Background: Cognitive impairment has long been recognized as a manifestation of human immunodeficiency virus (HIV) infection. However, highly active antiretroviral therapy (HAART) has altered the neurologic manifestations of HIV.
Objectives: To develop a measure to quantify the motor abnormalities included in the original descriptions of HIV-associated dementia (HAD); to determine whether motor, affective, and behavioral dysfunction predict cognitive impairment; and to determine whether quantitative motor testing is a helpful adjunct in the diagnosis of HAD in a complex population from the HAART era.
Design: Neurologic and neuropsychological data were collected from the Manhattan HIV Brain Bank, a longitudinal cohort study of patients with advanced HIV. The HIV-Dementia Motor Scale (HDMS) was developed and validated and cognitive and affective or behavioral function was quantified using global neuropsychological T scores, the Beck Depression Inventory (BDI), and an independent assessment of apathy. Relationships among cognitive, motor, affective, and behavioral performance were examined using correlation, linear regression, and analyses of variance.

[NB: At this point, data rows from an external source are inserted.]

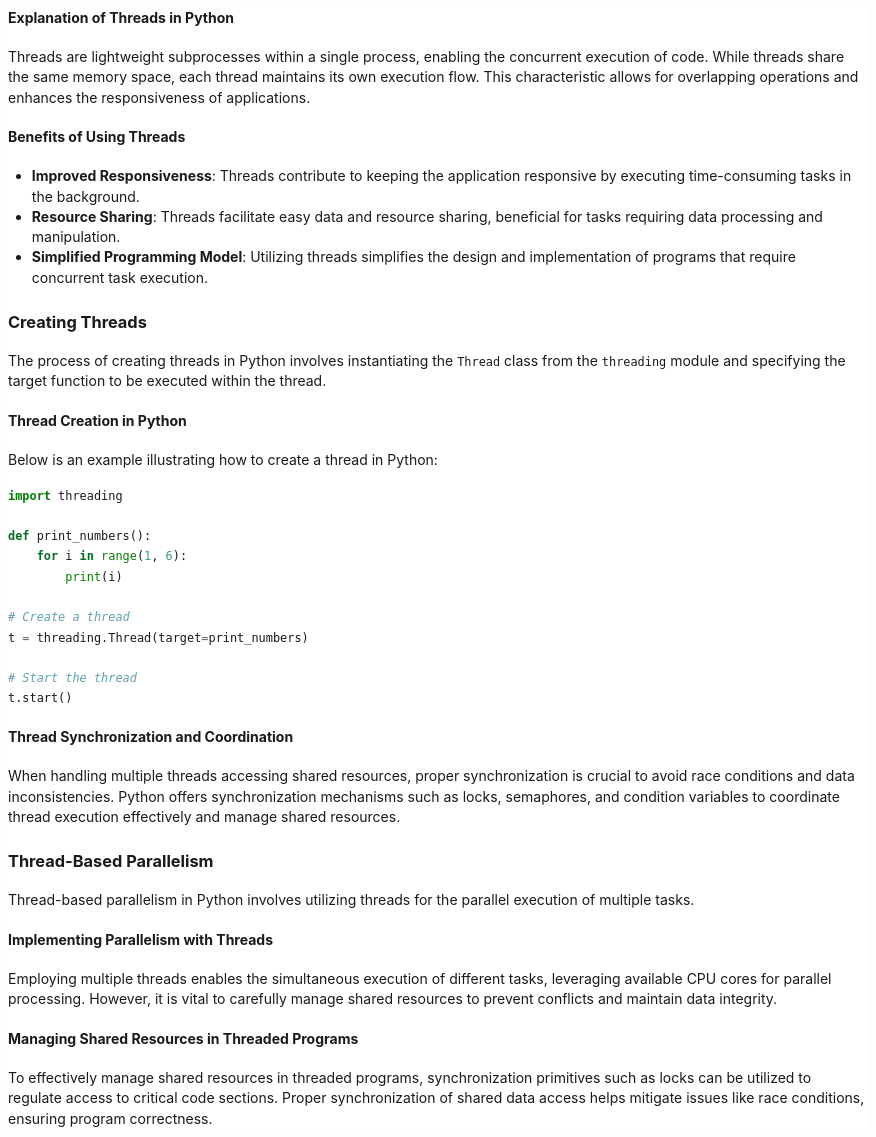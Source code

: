 #### Explanation of Threads in Python
Threads are lightweight subprocesses within a single process, enabling the concurrent execution of code. While threads share the same memory space, each thread maintains its own execution flow. This characteristic allows for overlapping operations and enhances the responsiveness of applications.

#### Benefits of Using Threads
- **Improved Responsiveness**: Threads contribute to keeping the application responsive by executing time-consuming tasks in the background.
- **Resource Sharing**: Threads facilitate easy data and resource sharing, beneficial for tasks requiring data processing and manipulation.
- **Simplified Programming Model**: Utilizing threads simplifies the design and implementation of programs that require concurrent task execution.

### Creating Threads
The process of creating threads in Python involves instantiating the `Thread` class from the `threading` module and specifying the target function to be executed within the thread.

#### Thread Creation in Python
Below is an example illustrating how to create a thread in Python:

```python
import threading

def print_numbers():
    for i in range(1, 6):
        print(i)

# Create a thread
t = threading.Thread(target=print_numbers)

# Start the thread
t.start()
```

#### Thread Synchronization and Coordination
When handling multiple threads accessing shared resources, proper synchronization is crucial to avoid race conditions and data inconsistencies. Python offers synchronization mechanisms such as locks, semaphores, and condition variables to coordinate thread execution effectively and manage shared resources.

### Thread-Based Parallelism
Thread-based parallelism in Python involves utilizing threads for the parallel execution of multiple tasks.

#### Implementing Parallelism with Threads
Employing multiple threads enables the simultaneous execution of different tasks, leveraging available CPU cores for parallel processing. However, it is vital to carefully manage shared resources to prevent conflicts and maintain data integrity.

#### Managing Shared Resources in Threaded Programs
To effectively manage shared resources in threaded programs, synchronization primitives such as locks can be utilized to regulate access to critical code sections. Proper synchronization of shared data access helps mitigate issues like race conditions, ensuring program correctness.
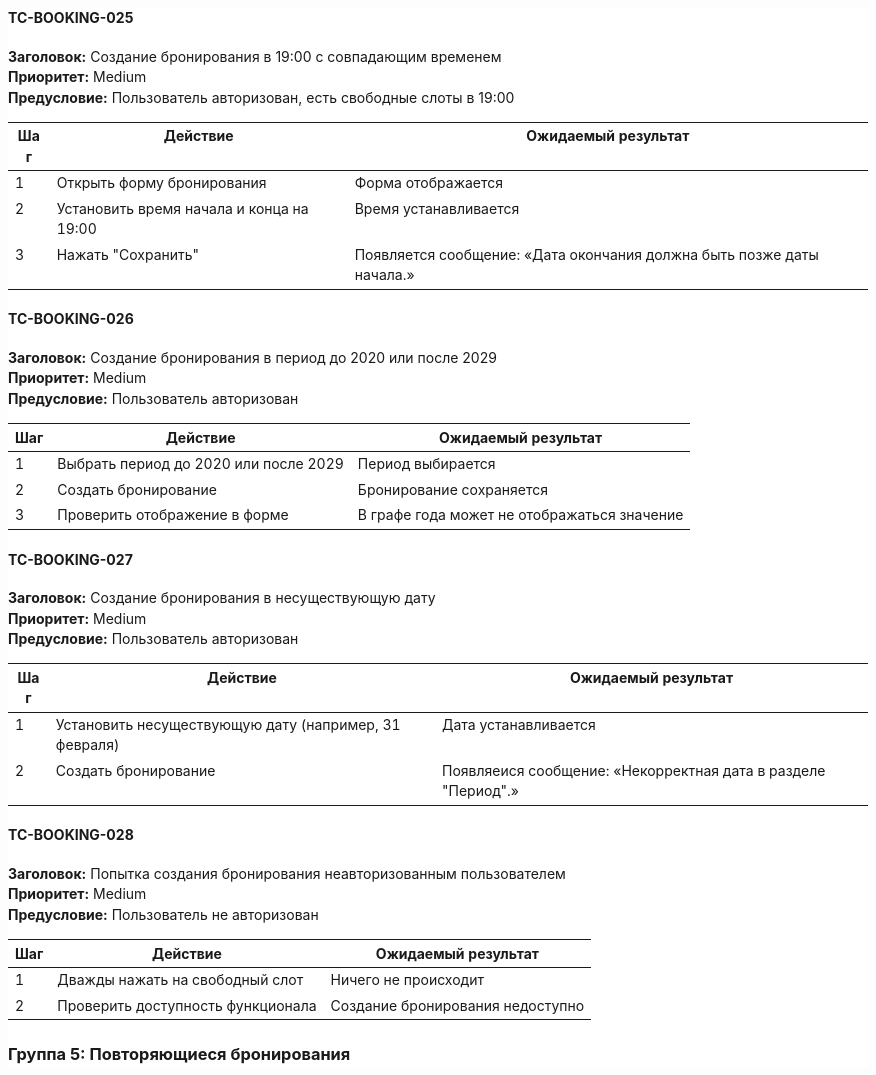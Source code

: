#### ****TC-BOOKING-025****

**Заголовок:** Создание бронирования в 19:00 с совпадающим временем  
**Приоритет:** Medium  
**Предусловие:** Пользователь авторизован, есть свободные слоты в 19:00

| **Шаг** | **Действие** | **Ожидаемый результат** |
| --- | --- | --- |
| 1   | Открыть форму бронирования | Форма отображается |
| 2   | Установить время начала и конца на 19:00 | Время устанавливается |
| 3   | Нажать "Сохранить" | Появляется сообщение: «Дата окончания должна быть позже даты начала.» |

#### ****TC-BOOKING-026****

**Заголовок:** Создание бронирования в период до 2020 или после 2029  
**Приоритет:** Medium  
**Предусловие:** Пользователь авторизован

| **Шаг** | **Действие** | **Ожидаемый результат** |
| --- | --- | --- |
| 1   | Выбрать период до 2020 или после 2029 | Период выбирается |
| 2   | Создать бронирование | Бронирование сохраняется |
| 3   | Проверить отображение в форме | В графе года может не отображаться значение |

#### ****TC-BOOKING-027****

**Заголовок:** Создание бронирования в несуществующую дату  
**Приоритет:** Medium  
**Предусловие:** Пользователь авторизован

| **Шаг** | **Действие** | **Ожидаемый результат** |
| --- | --- | --- |
| 1   | Установить несуществующую дату (например, 31 февраля) | Дата устанавливается |
| 2   | Создать бронирование | Появляеися сообщение: «Некорректная дата в разделе "Период".» |

#### ****TC-BOOKING-028****

**Заголовок:** Попытка создания бронирования неавторизованным пользователем  
**Приоритет:** Medium  
**Предусловие:** Пользователь не авторизован

| **Шаг** | **Действие** | **Ожидаемый результат** |
| --- | --- | --- |
| 1   | Дважды нажать на свободный слот | Ничего не происходит |
| 2   | Проверить доступность функционала | Создание бронирования недоступно |

### Группа 5: Повторяющиеся бронирования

Setting: An urban AIDS research center.
Participants: A total of 260 HIV-positive, predominantly minority patients.
Main outcome measures: The HDMS scores and global neuropsychological T scores.
Results: The HDMS and BDI scores were independent predictors of cognitive impairment. Significant cognitive impairment was found in patients with motor dysfunction. Patients diagnosed as having HAD had a greater degree of motor impairment than those with other neurocognitive diagnoses.
Conclusions: Motor, affective, and behavioral abnormalities predict cognitive impairment in HIV-positive patients in this HAART-era cohort. The HDMS may be useful in the assignment of HIV-associated neurocognitive impairment in HIV populations in which normative data or neuropsychological test design is not optimal.